If you’re looking for a place by the sea that pretends to be a mixture of San Francisco and France, you’ve come to the right place.
Brighton has the truly unique and incredible selling point of being home to pockets of easy-to-identify clans. I won’t bore you with details of the homeless crack beggars (you can find these across the UK) or the c***s (these too are native to our isles and are not unusual). Instead, I will focus on the two main annoyances of Brighton.
These people come from England or Europe. They are generally aged under 35 and spend their time cycling around and pretending to work when in fact, they just get given money from their parents to exist. Sometimes they go on the dole, it gives them a bit of street cred and their money gets topped up by mum and dad anyway. They never leave Brighton town centre and they are completely obsessed with how wonderful Brighton is and in particular their amazing contribution to making Brighton so f*cking wonderful.
The faux golden oldies
This is what the trustafarians graduate to, w*nkers in their forties who haven’t really done much in life but use their parents money to buy huge f*ck off flats in Brighton town centre. Usually you will find that they look back on their younger years as if they made it (as a musician, an artist, a club promoter, anyone really) – in actual fact, they never really were anyone to begin with.
These twats try and live a green lifestyle while living in one of Britain’s biggest consumerist hubs. They will buy organic handcrafted bars of shampoo to help save the planet, but will use Veet for hair removal, aka chemicals they wash down the drains and straight out to the beach. They will wring their hands over climate change and global warming, but book tickets to India and consume vast amount of cocaine. They will be absolutely appalled at the migrant situation, but they won’t offer one of their many spare rooms to a refugee, and they will step over Brighton’s own homeless people.

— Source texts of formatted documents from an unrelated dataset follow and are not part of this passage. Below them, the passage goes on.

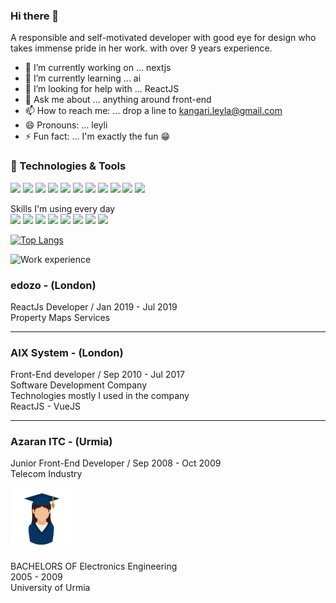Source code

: ### Hi there 👋

A responsible and self-motivated developer with good eye for design who takes immense pride in her work. with over 9 years  experience.

- 🔭 I’m currently working on ... nextjs
- 🌱 I’m currently learning ... ai
- 🤔 I’m looking for help with ... ReactJS
- 💬 Ask me about ... anything around front-end
- 📫 How to reach me: ... drop a line to kangari.leyla@gmail.com
- 😄 Pronouns: ... leyli
- ⚡ Fun fact: ... I'm exactly the fun 😁

### 🧰 Technologies & Tools

![](https://img.shields.io/badge/OS-macOS-informational?style=flat&logo=apple&logoColor=white&color=ffc600)
![](https://img.shields.io/badge/Editor-VSCode-informational?style=flat&logo=visual-studio-code&logoColor=white&color=ffc600)
![](https://img.shields.io/badge/Code-HTML-informational?style=flat&logo=html5&logoColor=white&color=ffc600)
![](https://img.shields.io/badge/Code-CSS-informational?style=flat&logo=css3&logoColor=white&color=ffc600)
![](https://img.shields.io/badge/Code-Javascript-informational?style=flat&logo=javascript&logoColor=white&color=ffc600)
![](https://img.shields.io/badge/Code-Typescript-informational?style=flat&logo=typescript&logoColor=white&color=ffc600)
![](https://img.shields.io/badge/Code-React-informational?style=flat&logo=react&logoColor=white&color=ffc600)
![](https://img.shields.io/badge/Code-Redux-informational?style=flat&logo=redux&logoColor=white&color=ffc600)
![](https://img.shields.io/badge/Code-Styled_Components-informational?style=flat&logo=styled-components&logoColor=white&color=ffc600)
![](https://img.shields.io/badge/Code-React_Native-informational?style=flat&logo=react&logoColor=white&color=ffc600)
![](https://img.shields.io/badge/Design-Figma-informational?style=flat&logo=figma&logoColor=white&color=ffc600)

Skills I'm using every day\
![](https://img.shields.io/badge/Agiel-Jira-informational?style=flat&color=ffc600)
![](https://img.shields.io/badge/Version_Control-GitHub-informational?style=flat&color=ffc600)
![](https://img.shields.io/badge/Team_Work-Slack-informational?style=flat&color=ffc600)
![](https://img.shields.io/badge/Server-AWS-informational?style=flat&color=ffc600)
![](https://img.shields.io/badge/Deployments-CircleCI-informational?style=flat&color=ffc600)
![](https://img.shields.io/badge/Test-Jest-informational?style=flat&color=ffc600)
![](https://img.shields.io/badge/Test-CypressTest-informational?style=flat&color=ffc600)
![](https://img.shields.io/badge/Package_Mng-npm/yarn-informational?style=flat&color=ffc600)


[![Top Langs](https://github-readme-stats.vercel.app/api/top-langs/?username=leylakangari&layout=compact&bg_color=312d3b&title_color=ffc600&text_color=ffc600&icon_color=ffc600)](https://github.com/anuraghazra/github-readme-stats)
  
<img src="https://cdn1.iconfinder.com/data/icons/business-conceptual-flat-set-2/145/75-512.png" alt="Work experience" height="100" width="100" />

### edozo - (London)
ReactJs Developer / Jan 2019 - Jul 2019\
Property Maps Services

---
### AIX System - (London)
Front-End developer / Sep 2010 - Jul 2017\
Software Development Company \
Technologies mostly I used in the company\
ReactJS - VueJS

---
### Azaran ITC - (Urmia)
Junior Front-End Developer / Sep 2008 - Oct 2009\
Telecom Industry

<img src="https://raw.githubusercontent.com/leylakangari/leylakangari/ce3de9aee134986f42812e3487bfdc76fdda5349/graduation.png" alt="Education" height="100" width="100" />

BACHELORS OF Electronics Engineering\
2005 - 2009\
University of Urmia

They will be scathing about the Tories, but will have gone to a private school themselves, and will be completely oblivious to the fact that the only reason they aren’t living in a council basement bedsit is because they were privileged enough to be born wealthy – aka while they may not agree with the Tory line in principle, their very lives are structured according to the Tory model of birth rather than effort dictating your fate.
Brighton is beautiful in terms of architecture and position between the sea and south downs, but you’ll soon find that the two groups I mention above will end up wearing you down through the sheer hypocrisy of their lifestyles and the knock on effect it has on the town (in terms of nightlife and house prices).